Siccome nella fattispecie gli ordini di acquisto erano stati formulati dalla
convenuta, la prima giudice ha analizzato il senso che l’attore poteva e doveva
ragionevolmente attribuirgli. Ciò posto, essa ha ritenuto che il tenore di tale
espressione poteva essere interpretato unicamente nel senso di stabilire il
termine dei lavori e non di imporre una particolare collaborazione all’attore
se non quella di firmare un eventuale verbale allestito dalla convenuta. Tanto
più che il punto n. 3 degli ordini concerneva la questione del pagamento della
mercede, mentre quella della garanzia dell’opera era stata affrontata al punto
n. 16. Stante alla prima giudice, quindi, con il protocollo controverso la
convenuta si era impegnata a notificare eventuali difetti e l’attore avrebbe
avuto unicamente l’obbligo di sottoscrivere tale verbale. Di conseguenza, l’attore
poteva in buona fede ritenere che il senso di tale espressione non fosse quello
di reputare incompiuta l’opera fino all’adempimento di un collaudo in comune.
La prima giudice ha inoltre aggiunto che durante tale periodo la convenuta
nemmeno aveva notificato l’esistenza di difetti, limitandosi in sede
processuale a un’insufficiente contestazione generica delle prestazioni
avversarie.
4.2 L’appellante
non si confronta compiutamente con le argomentazioni testé menzionate. In
particolare, le sue censure non inficiano l’interpretazione pretorile secondo
la quale tale clausola non imponeva all’attrice di allestire di sua iniziativa
un protocollo, ma eventualmente di firmarlo (sentenza impugnata, pag. 6 in
mezzo), e che alla convenuta doveva essere ascritta la negligenza di non aver
allestito tale protocollo di fine lavori (loc., cit., pag. 7 in mezzo). Essa
afferma più volte che il pagamento a saldo era previsto solo dopo la firma del
protocollo (appello, pag. 4 e 6 in fondo), reputando che in tal modo l’attore
aveva riconosciuto la necessità di una verifica del proprio operato e aveva rinunciato
al pagamento prima del collaudo. Tuttavia, il fatto di subordinare il pagamento
alla firma di tale protocollo non significa ancora che esso non possa essere
interpretato conformemente a quanto ritenuto dalla prima giudice. L’appellante
afferma, inoltre, che il collaudo è stato differito "sine die"
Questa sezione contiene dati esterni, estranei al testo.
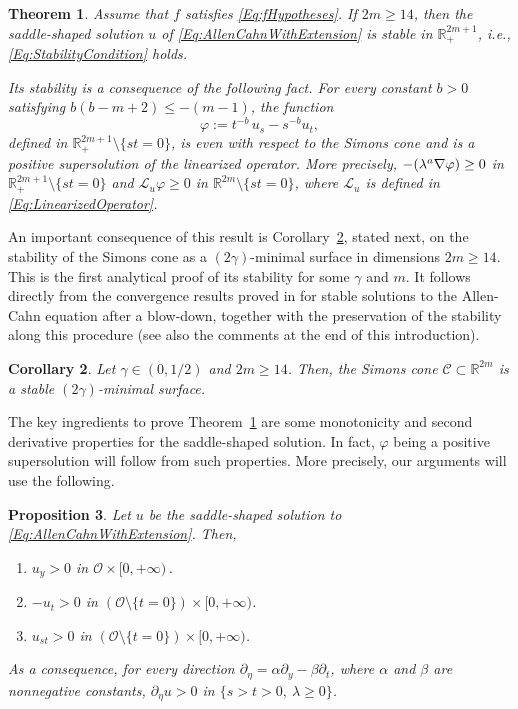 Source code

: \documentclass[12pt,reqno]{amsart}
\newtheorem{theorem}{Theorem}[section]
\newtheorem{proposition}[theorem]{Proposition}
\newtheorem{corollary}[theorem]{Corollary}
\theoremstyle{definition}
\theoremstyle{remark}
\newcommand{\con}[1]{\mathbb{#1}}
\newcommand{\R}{\con{R}} %
\newcommand{\ccal}{\mathscr{C}}
\newcommand{\ocal}{\mathcal{O}}
\newcommand{\s}{\gamma}
\let\div\relax
\DeclareMathOperator{\div}{div}
\numberwithin{equation}{section}
\begin{document}
\begin{theorem}
\label{Thm:Stability}
Assume that $f$ satisfies \eqref{Eq:fHypotheses}. If $2m\geq 14$, then the saddle-shaped solution $u$ of \eqref{Eq:AllenCahnWithExtension} is stable in $\R^{2m+1}_+$, i.e., \eqref{Eq:StabilityCondition} holds. 

Its stability is a consequence of the following fact. For every constant $b>0$ satisfying $b(b-m+2)\leq -(m-1)$, the function
$$
\varphi := t^{-b} \, u_s - s^{-b} u_t, 
$$
defined in $\R^{2m+1}_+\setminus\{st=0\}$, is even with respect to the Simons cone and is a positive supersolution of the linearized operator. More precisely, $-\div(\lambda^a \nabla \varphi) \geq 0$ in $\R^{2m+1}_+\setminus\{st=0\}$ and $\mathscr{L}_u \varphi \geq 0$ in $\R^{2m}\setminus\{st=0\}$, where $\mathscr{L}_u$ is defined in \eqref{Eq:LinearizedOperator}.
\end{theorem}

An important consequence of this result is Corollary~\ref{Cor:SimonsConeStableDim14}, stated next, on the stability of the Simons cone as a $(2\s)$-minimal surface in dimensions $2m\geq 14$. This is the first analytical proof of its stability for some $\s$ and $m$. It follows directly from the convergence results proved in \cite{CabreCintiSerra-Stable} for stable solutions to the Allen-Cahn equation after a blow-down, together with the preservation of the stability along this procedure (see also the comments at the end of this introduction).

\begin{corollary}
\label{Cor:SimonsConeStableDim14}
Let $\s \in (0,1/2)$ and $2m\geq 14$. Then, the Simons cone $\ccal \subset \R^{2m}$ is a stable $(2\s)$-minimal surface.
\end{corollary}


The key ingredients to prove Theorem~\ref{Thm:Stability} are some monotonicity and second derivative properties for the saddle-shaped solution. In fact, $\varphi$ being a positive supersolution will follow from such properties. More precisely, our arguments will use the following.

\begin{proposition}
\label{Prop:MonotonicityProperties}
Let $u$ be the saddle-shaped solution to \eqref{Eq:AllenCahnWithExtension}. Then,
\begin{enumerate}[label=(\roman{*})]
\item $u_y > 0$ in $\ocal \times [0, +\infty)$\,.
\item $-u_t > 0$ in $(\ocal \setminus \{ t= 0\}) \times [0,+\infty)$.
\item $u_{st} > 0$ in $(\ocal\setminus \{ t = 0\})\times [0,+\infty)$.
\end{enumerate}
As a consequence, for every direction $\partial_\eta = \alpha \partial_y - \beta \partial_t$, where $\alpha$ and $\beta$ are nonnegative constants, $\partial_\eta u > 0$ in $ \{s > t > 0,\ \lambda \geq 0\}$.
\end{proposition}
\end{document}
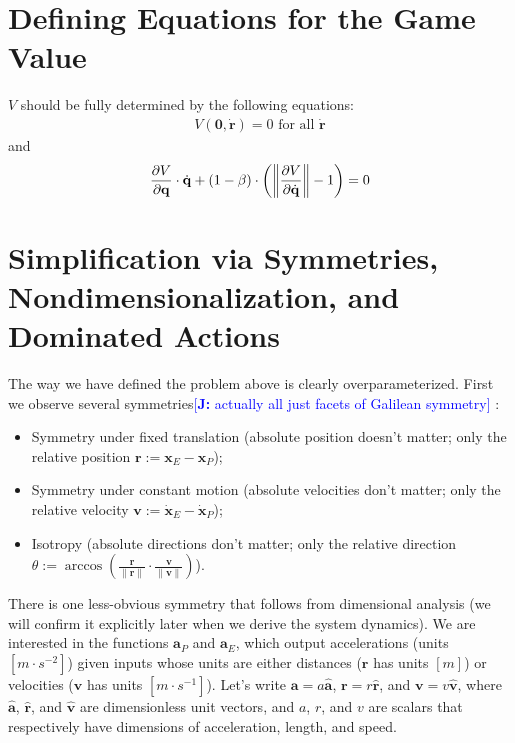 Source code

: \documentclass{article}
\newcommand{\authnote}[3]{\textcolor{#3}{[{\footnotesize {\bf #1:} { {#2}}}]}}
\newcommand{\jnote}[1]{\authnote{J}{#1}{blue} }
\newcommand{\eqdef}{:=}
\renewcommand{\vec}[1]{\mathbf{#1}}
\begin{document}
\section{Defining Equations for the Game Value}

$V$ should be fully determined by the following equations:
\begin{align*}
  V(\vec{0}, \dot{\vec{r}}) = 0  \text{ for all $\dot{\vec{r}}$}
\end{align*}
and
\[
  \frac{\partial V}{\partial \vec{q}} \cdot \dot{\vec{q}} + (1 - \beta) \cdot
  \left (\norm{\frac{\partial V}{\partial \dot{\vec{q}}}} - 1 \right) = 0
\]



\section{Simplification via Symmetries, Nondimensionalization, and Dominated Actions}
The way we have defined the problem above is clearly overparameterized.  First
we observe several symmetries\jnote{actually all just facets of Galilean symmetry}:
\begin{itemize}
\item Symmetry under fixed translation (absolute position doesn't matter; only the relative
  position $\vec{r} \eqdef \vec{x}_E - \vec{x}_P$);
\item Symmetry under constant motion (absolute velocities don't matter; only
  the relative velocity $\vec{v} \eqdef \dot{\vec{x}}_E - \dot{\vec{x}}_P$);
\item Isotropy (absolute directions don't matter; only the relative direction
  $\theta \eqdef \arccos(\frac{\vec{r}}{\| \vec{r} \|} \cdot \frac{\vec{v}}{\|
    \vec{v}\|})$).
\end{itemize}

There is one less-obvious symmetry that follows from dimensional analysis (we
will confirm it explicitly later when we derive the system dynamics).  We are
interested in the functions $\vec{a}_P$ and $\vec{a}_E$, which output
accelerations (units $[m \cdot s^{-2}]$) given inputs whose units are either
distances ($\vec{r}$ has units $[m]$) or velocities ($\vec{v}$ has units
$[m \cdot s^{-1}]$).  Let's write $\vec{a} = a \hat{\vec{a}}$,
$\vec{r} = r \hat{\vec{r}}$, and $\vec{v} = v \hat{\vec{v}}$, where $\hat{\vec{a}}$,
$\hat{\vec{r}}$, and $\hat{\vec{v}}$ are dimensionless unit vectors, and $a$, $r$, and $v$ are scalars that respectively have dimensions of
acceleration, length, and speed.
\end{document}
per ragioni imputabili all’attore (memoriale, pag. 7 in alto). Al riguardo,
essa rinvia alla testimonianza (risposte n. 8 e 10) per rogatoria di __________
__________, che ha lavorato quale libero professionista per conto della
convenuta sul cantiere. Il teste ha dichiarato che "non è mai stato
eseguito da parte mia un collaudo finale dell’opera, né è stato firmato un
protocollo di fine lavori. Ricordo, infatti, di aver sollecitato al __________
uno scritto con il quale venisse comunicata la fine dei lavori. Tale scritto
credo che non sia mai stato mandato in quanto io non l’ho mai visto"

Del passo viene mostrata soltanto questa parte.